Directions -> Transcribe the data exactly, stopping after the "15 Pentru că" line.

..............................

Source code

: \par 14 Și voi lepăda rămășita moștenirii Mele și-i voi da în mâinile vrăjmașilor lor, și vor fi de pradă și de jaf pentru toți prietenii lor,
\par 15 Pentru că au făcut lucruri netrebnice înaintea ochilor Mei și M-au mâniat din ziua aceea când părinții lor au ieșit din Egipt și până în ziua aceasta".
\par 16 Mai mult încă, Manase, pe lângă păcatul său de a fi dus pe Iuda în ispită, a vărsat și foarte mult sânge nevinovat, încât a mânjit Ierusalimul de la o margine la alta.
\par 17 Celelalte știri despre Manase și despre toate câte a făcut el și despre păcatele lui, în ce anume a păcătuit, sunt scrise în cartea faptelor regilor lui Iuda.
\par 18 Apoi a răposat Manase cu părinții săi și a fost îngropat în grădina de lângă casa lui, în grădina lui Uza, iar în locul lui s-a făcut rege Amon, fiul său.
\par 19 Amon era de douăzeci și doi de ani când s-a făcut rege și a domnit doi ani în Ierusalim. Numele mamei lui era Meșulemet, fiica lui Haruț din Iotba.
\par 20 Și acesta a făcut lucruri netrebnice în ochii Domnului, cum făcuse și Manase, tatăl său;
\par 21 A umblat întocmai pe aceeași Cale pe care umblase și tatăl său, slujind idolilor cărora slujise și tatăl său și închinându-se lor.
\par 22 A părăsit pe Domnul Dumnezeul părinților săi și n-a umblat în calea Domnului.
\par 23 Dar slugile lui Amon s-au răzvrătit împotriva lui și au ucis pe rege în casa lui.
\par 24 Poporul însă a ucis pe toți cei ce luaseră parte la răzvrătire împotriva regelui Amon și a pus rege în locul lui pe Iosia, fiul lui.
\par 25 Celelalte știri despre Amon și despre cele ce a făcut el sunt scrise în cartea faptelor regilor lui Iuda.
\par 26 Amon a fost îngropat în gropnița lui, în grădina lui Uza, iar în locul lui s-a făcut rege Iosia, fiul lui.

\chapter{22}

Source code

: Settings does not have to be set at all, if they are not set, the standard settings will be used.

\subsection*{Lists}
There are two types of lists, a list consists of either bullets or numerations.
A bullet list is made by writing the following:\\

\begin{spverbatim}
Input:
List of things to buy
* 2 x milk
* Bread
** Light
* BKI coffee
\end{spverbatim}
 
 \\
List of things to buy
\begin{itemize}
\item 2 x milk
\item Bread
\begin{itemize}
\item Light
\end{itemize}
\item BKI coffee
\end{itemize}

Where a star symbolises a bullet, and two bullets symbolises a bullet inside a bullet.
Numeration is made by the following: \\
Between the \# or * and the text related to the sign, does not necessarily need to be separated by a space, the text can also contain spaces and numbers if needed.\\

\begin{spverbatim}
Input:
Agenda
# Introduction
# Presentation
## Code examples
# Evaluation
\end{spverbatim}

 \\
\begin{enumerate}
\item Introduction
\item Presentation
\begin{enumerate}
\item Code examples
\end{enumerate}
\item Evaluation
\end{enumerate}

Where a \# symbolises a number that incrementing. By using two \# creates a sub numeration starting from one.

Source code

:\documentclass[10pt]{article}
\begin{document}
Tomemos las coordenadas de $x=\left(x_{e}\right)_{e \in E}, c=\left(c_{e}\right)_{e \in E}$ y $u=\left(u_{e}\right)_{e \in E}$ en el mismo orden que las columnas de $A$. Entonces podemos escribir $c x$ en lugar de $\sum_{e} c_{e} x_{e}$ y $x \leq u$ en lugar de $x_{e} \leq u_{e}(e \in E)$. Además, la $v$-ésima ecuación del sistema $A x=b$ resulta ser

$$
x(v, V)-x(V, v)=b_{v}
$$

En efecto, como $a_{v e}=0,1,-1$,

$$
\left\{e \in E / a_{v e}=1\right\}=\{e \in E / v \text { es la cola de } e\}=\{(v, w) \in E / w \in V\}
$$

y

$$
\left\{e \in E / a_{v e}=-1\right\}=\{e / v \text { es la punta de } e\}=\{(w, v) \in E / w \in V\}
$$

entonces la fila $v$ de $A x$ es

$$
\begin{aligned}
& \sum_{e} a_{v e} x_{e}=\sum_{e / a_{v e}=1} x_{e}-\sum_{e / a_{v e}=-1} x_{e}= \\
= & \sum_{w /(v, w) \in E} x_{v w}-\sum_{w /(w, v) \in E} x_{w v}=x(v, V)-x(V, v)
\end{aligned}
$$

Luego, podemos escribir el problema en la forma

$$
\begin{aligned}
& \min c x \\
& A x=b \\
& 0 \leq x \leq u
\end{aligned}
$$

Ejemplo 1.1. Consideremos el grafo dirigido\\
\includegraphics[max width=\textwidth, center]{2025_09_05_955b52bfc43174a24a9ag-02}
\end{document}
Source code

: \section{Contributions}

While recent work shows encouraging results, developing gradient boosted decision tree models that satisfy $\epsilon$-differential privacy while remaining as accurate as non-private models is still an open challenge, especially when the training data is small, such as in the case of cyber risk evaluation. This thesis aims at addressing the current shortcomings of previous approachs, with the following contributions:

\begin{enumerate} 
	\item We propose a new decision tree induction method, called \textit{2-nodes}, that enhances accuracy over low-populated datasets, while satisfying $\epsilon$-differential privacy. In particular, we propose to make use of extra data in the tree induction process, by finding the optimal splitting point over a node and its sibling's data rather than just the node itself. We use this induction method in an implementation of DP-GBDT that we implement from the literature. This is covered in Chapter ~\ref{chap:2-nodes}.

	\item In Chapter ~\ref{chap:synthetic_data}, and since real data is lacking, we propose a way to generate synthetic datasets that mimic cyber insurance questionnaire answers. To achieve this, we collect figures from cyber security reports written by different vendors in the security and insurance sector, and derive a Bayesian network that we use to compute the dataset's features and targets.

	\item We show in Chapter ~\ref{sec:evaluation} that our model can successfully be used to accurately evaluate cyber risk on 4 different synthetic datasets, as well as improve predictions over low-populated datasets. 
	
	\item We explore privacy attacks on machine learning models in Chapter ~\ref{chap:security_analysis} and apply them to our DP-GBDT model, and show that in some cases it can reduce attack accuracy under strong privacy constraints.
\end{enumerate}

..............................

Answer section ->
Source code

: \par 14 Și voi lepăda rămășita moștenirii Mele și-i voi da în mâinile vrăjmașilor lor, și vor fi de pradă și de jaf pentru toți prietenii lor,
\par 15 Pentru că au făcut lucruri netrebnice înaintea ochilor Mei și M-au mâniat din ziua aceea când părinții lor au ieșit din Egipt și până în ziua aceasta".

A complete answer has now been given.